Этот Икар — небольшой, и да, выглядит так, будто хочет обнять весь мир и одновременно взлететь. Подозреваю, что именно эта модель выиграла конкурс на оформление пространства у Партийного дома; но выяснять, так это или нет — не хочу. Для меня как для зрителя история закольцовывается двумя Икарами. Один — преодолевает земное притяжение, испытание временем — и прорывается на свободу. Другой — радостно взлетает.

И начинается совершенно другая история: о пути человека в изменившемся мире.
Время «всех» — осмыслено и прожито. Начинается время «каждого».

Скульптура «Начало» мастера Живко Дончева — это идея первичного взрыва. И в ней снова действует человек! Казалось бы, что ему там делать — миллионы миллионов лет отделяют хомо сапиенса сапиенса от Большого взрыва. Но скульптор рассказывает об идее через того, кто её двигает — и это позволяет нам мысленно войти в точку, откуда начинается всё. Буквально всё.

Когда в декабре мой личный год прокручивался в самую нижнюю точку, я приходила в садик Севастополь и смотрела на этого дядьку. И представляла себе себя на его месте. Иногда удавалось только почувствовать себя тяжёлой и бронзовой — не самая сложная задача для для декабря. А иногда — удавалось поймать вот этот порыв, драйв, предощущение – «сейчас!» – как бывает, когда в голове возникает классная идея.

Девчонки в садике тоже есть.
К компании Преодолевающих Мужчин в 2005 году присоединилась Девушка-Победительница («Диана — богиня охоты», созданная софиянцем Момчилом Мирчевым), а в 2017 году — Девушка, Следующая За Ветром («Полёт» Христо Христова).

«Полёт» — условная фигура, никакого портретоподобия; так изображали людей за восемь с половиной тысяч лет до нас, что с радостью покажет любой из болгарских исторических музеев.
Художники здесь работают тысячелетиями, мн.ч.

«Диана» — антропоморфна, зверь у её ног – рисунок металлом по воздуху, линии в пустоте, «воображенье дорисует остальное».

Этот зал Поднебесной галереи Варны постоянно пополняется на радость тем, кто может часами рассказывать о современном искусстве. В частности, в 2019 году в нём появился «Прибой».
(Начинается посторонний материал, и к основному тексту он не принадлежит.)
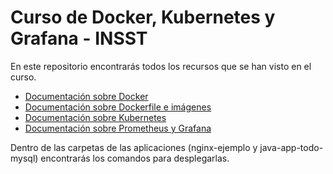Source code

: # Curso de Docker, Kubernetes y Grafana - INSST

En este repositorio encontrarás todos los recursos que se han visto en el curso. 

- [Documentación sobre Docker](docker.md)
- [Documentación sobre Dockerfile e imágenes](dockerfile.md)
- [Documentación sobre Kubernetes](kubernetes/README.md)
- [Documentación sobre Prometheus y Grafana](prometheus-grafana/README.md)

Dentro de las carpetas de las aplicaciones (nginx-ejemplo y java-app-todo-mysql) encontrarás los comandos para desplegarlas.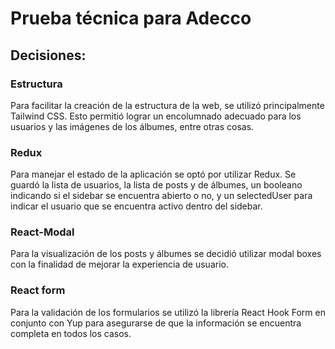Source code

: # Prueba técnica para Adecco

## Decisiones:

### Estructura
Para facilitar la creación de la estructura de la web, se utilizó principalmente Tailwind CSS. Esto permitió lograr un encolumnado adecuado para los usuarios y las imágenes de los álbumes, entre otras cosas.

### Redux
Para manejar el estado de la aplicación se optó por utilizar Redux. Se guardó la lista de usuarios, la lista de posts y de álbumes, un booleano indicando si el sidebar se encuentra abierto o no, y un selectedUser para indicar el usuario que se encuentra activo dentro del sidebar.

### React-Modal
Para la visualización de los posts y álbumes se decidió utilizar modal boxes con la finalidad de mejorar la experiencia de usuario.

### React form
Para la validación de los formularios se utilizó la librería React Hook Form en conjunto con Yup para asegurarse de que la información se encuentra completa en todos los casos.
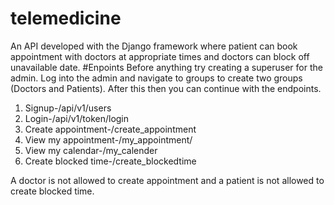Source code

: # telemedicine
An API developed with the Django framework where patient can book appointment with doctors at appropriate times and doctors can block off unavailable date.
#Enpoints
Before anything try creating a superuser for the admin. Log into the admin and navigate to groups to create two groups (Doctors and Patients). After this then you can continue with the endpoints.
1) Signup-/api/v1/users
2) Login-/api/v1/token/login
3) Create appointment-/create_appointment
4) View my appointment-/my_appointment/
5) View my calendar-/my_calender
6) Create blocked time-/create_blockedtime

A doctor is not allowed to create appointment and a patient is not allowed to create blocked time.
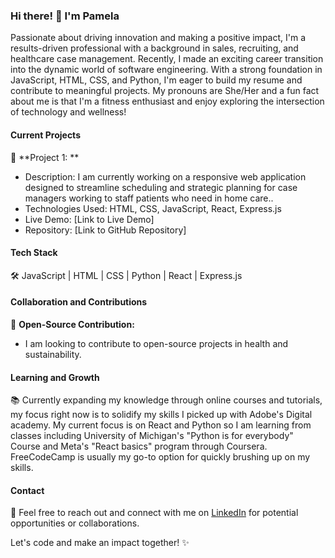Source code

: ### Hi there! 👋 I'm Pamela

Passionate about driving innovation and making a positive impact, I'm a results-driven professional with a background in sales, recruiting, and healthcare case management. Recently, I made an exciting career transition into the dynamic world of software engineering. With a strong foundation in JavaScript, HTML, CSS, and Python, I'm eager to build my resume and contribute to meaningful projects. My pronouns are She/Her and a fun fact about me is that I'm a fitness enthusiast and enjoy exploring the intersection of technology and wellness!

#### Current Projects

🚀 **Project 1: **
- Description: I am currently working on a responsive web application designed to streamline scheduling and strategic planning for case managers working to staff patients who need in home care..
- Technologies Used: HTML, CSS, JavaScript, React, Express.js
- Live Demo: [Link to Live Demo]
- Repository: [Link to GitHub Repository]

#### Tech Stack

🛠️ JavaScript | HTML | CSS | Python | React | Express.js 

#### Collaboration and Contributions

🌟 **Open-Source Contribution:**
- I am looking to contribute to open-source projects in health and sustainability.

#### Learning and Growth

📚 Currently expanding my knowledge through online courses and tutorials, my focus right now is to solidify my skills I picked up with Adobe's Digital academy. My current focus is on React and Python so I am learning from classes including University of Michigan's "Python is for everybody" Course and Meta's "React basics" program through Coursera. FreeCodeCamp is usually my go-to option for quickly brushing up on my skills. 

#### Contact

📩 Feel free to reach out and connect with me on [LinkedIn](https://www.linkedin.com/in/pamela-stankova/) for potential opportunities or collaborations.

Let's code and make an impact together! ✨
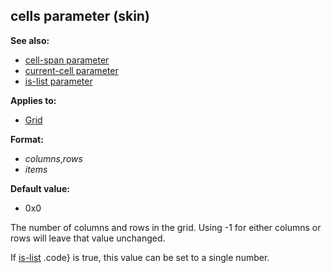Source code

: ## cells parameter (skin)
**See also:**
*   [cell-span parameter](/ref/%7Bskin%7D/param/cell-span.md) 
*   [current-cell parameter](/ref/%7Bskin%7D/param/current-cell.md) 
*   [is-list parameter](/ref/%7Bskin%7D/param/is-list.md) 
<!-- -->
**Applies to:**
*   [Grid](/ref/%7Bskin%7D/control/grid.md) 
<!-- -->
**Format:**
*   *columns*,*rows*
*   *items*
<!-- -->
**Default value:**
*   0x0


The number of columns and rows in the grid. Using -1 for either
columns or rows will leave that value unchanged. 

If
[is-list](/ref/%7Bskin%7D/param/is-list.md) .code} is true, this value can be
set to a single number.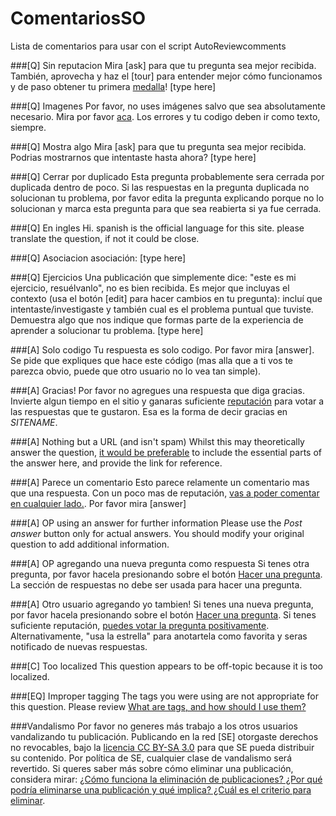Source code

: # ComentariosSO
Lista de comentarios para usar con el script AutoReviewcomments

###[Q] Sin reputacion
Mira [ask] para que tu pregunta sea mejor recibida. También, aprovecha y haz el [tour] para entender mejor cómo funcionamos y de paso obtener tu primera [medalla](https://$SITEURL$/help/badges)! [type here]

###[Q] Imagenes
Por favor, no uses imágenes salvo que sea absolutamente necesario. Mira por favor [aca](https://es.meta.stackoverflow.com/a/3976/324). Los errores y tu codigo deben ir como texto, siempre.

###[Q] Mostra algo
Mira [ask] para que tu pregunta sea mejor recibida. Podrias mostrarnos que intentaste hasta ahora? [type here]

###[Q] Cerrar por duplicado
Esta pregunta probablemente sera cerrada por duplicada dentro de poco. Si las respuestas en la pregunta duplicada no solucionan tu problema, por favor edita la pregunta explicando porque no lo solucionan y marca esta pregunta para que sea reabierta si ya fue cerrada.

###[Q] En ingles
Hi. spanish is the official language for this site. please translate the question, if not it could be close.

###[Q] Asociacion
asociación: [type here]

###[Q] Ejercicios
Una publicación que simplemente dice: "este es mi ejercicio, resuélvanlo", no es bien recibida. Es mejor que incluyas el contexto (usa el botón [edit] para hacer cambios en tu pregunta): incluí que intentaste/investigaste y también cual es el problema puntual que tuviste. Demuestra algo que nos indique que formas parte de la experiencia de aprender a solucionar tu problema. [type here]

###[A] Solo codigo
Tu respuesta es solo codigo. Por favor mira [answer]. Se pide que expliques que hace este código (mas alla que a ti vos te parezca obvio, puede que otro usuario no lo vea tan simple).

###[A] Gracias!
Por favor no agregues una respuesta que diga gracias. Invierte algun tiempo en el sitio y ganaras suficiente [reputación](//$SITEURL$/privileges) para votar a las respuestas que te gustaron. Esa es la forma de decir gracias en $SITENAME$.

###[A] Nothing but a URL (and isn't spam)
Whilst this may theoretically answer the question, [it would be preferable](//meta.stackexchange.com/q/8259) to include the essential parts of the answer here, and provide the link for reference.

###[A] Parece un comentario
Esto parece relamente un comentario mas que una respuesta. Con un poco mas de reputación, [vas a poder comentar en cualquier lado.](//$SITEURL$/privileges/comment). Por favor mira [answer]

###[A] OP using an answer for further information
Please use the *Post answer* button only for actual answers. You should modify your original question to add additional information.

###[A] OP agregando una nueva pregunta como respuesta
Si tenes otra pregunta, por favor hacela presionando sobre el botón [Hacer una pregunta](//$SITEURL$/questions/ask). La sección de respuestas no debe ser usada para hacer una pregunta.

###[A] Otro usuario agregando yo tambien!
Si tenes una nueva pregunta, por favor hacela presionando sobre el botón [Hacer una pregunta](//$SITEURL$/questions/ask). Si tenes suficiente reputación, [puedes votar la pregunta positivamente](//$SITEURL$/privileges/vote-up). Alternativamente, "usa la estrella" para anotartela como favorita y seras notificado de nuevas respuestas.

###[C] Too localized
This question appears to be off-topic because it is too localized.

###[EQ] Improper tagging
The tags you were using are not appropriate for this question. Please review [What are tags, and how should I use them?](//$SITEURL$/help/tagging)

###Vandalismo
Por favor no generes más trabajo a los otros usuarios vandalizando tu publicación. Publicando en la red [SE] otorgaste derechos no revocables, bajo la [licencia CC BY-SA 3.0](https://creativecommons.org/licenses/by-sa/3.0) para que SE pueda distribuir su contenido. Por política de SE, cualquier clase de vandalismo será revertido. Si queres saber más sobre cómo eliminar una publicación, considera mirar: [¿Cómo funciona la eliminación de publicaciones? ¿Por qué podría eliminarse una publicación y qué implica? ¿Cuál es el criterio para eliminar](https://es.meta.stackoverflow.com/q/1033/).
У варненцев интересные отношения с морем.
Во-первых, они повторяют за Хэмингуэем: всё, что не у моря — далёкая провинция.
Во-вторых, современные болгары в принципе — сухопутный народ; они гордятся своими моряками, любят своих рыбаков, но в целом предпочитают растить еду из земли, а не ловить ветер парусами. Моряки в коллективном сознании немного герои, немного безумцы; Бэггинсы в Шире.
В-третьих, шутка о том, что после локдауна 2020 года коренные варненцы впервые за двадцать лет пойдут купаться на собственные пляжи — не шутка вовсе. Варненцам важно жить у моря, чувствовать его присутствие, видеть его из окна своей квартиры на высоком этаже, ворчать на него из-за высокой влажности, ловить кожей сменившийся ветер — а вот погружаться в воду не обязательно.
В-четвёртых, вода и волны всё проверяют на прочность. Воздух здесь разъедает металлы и смывает защитные стены со всего — от волнолома до человека; солёный воздух, солёная вода обнажает наши несущие конструкции и показывает нам самим, что у нас внутри. Что будет с твоим блестящим в морской воде — сильнее засияет или совсем растворится?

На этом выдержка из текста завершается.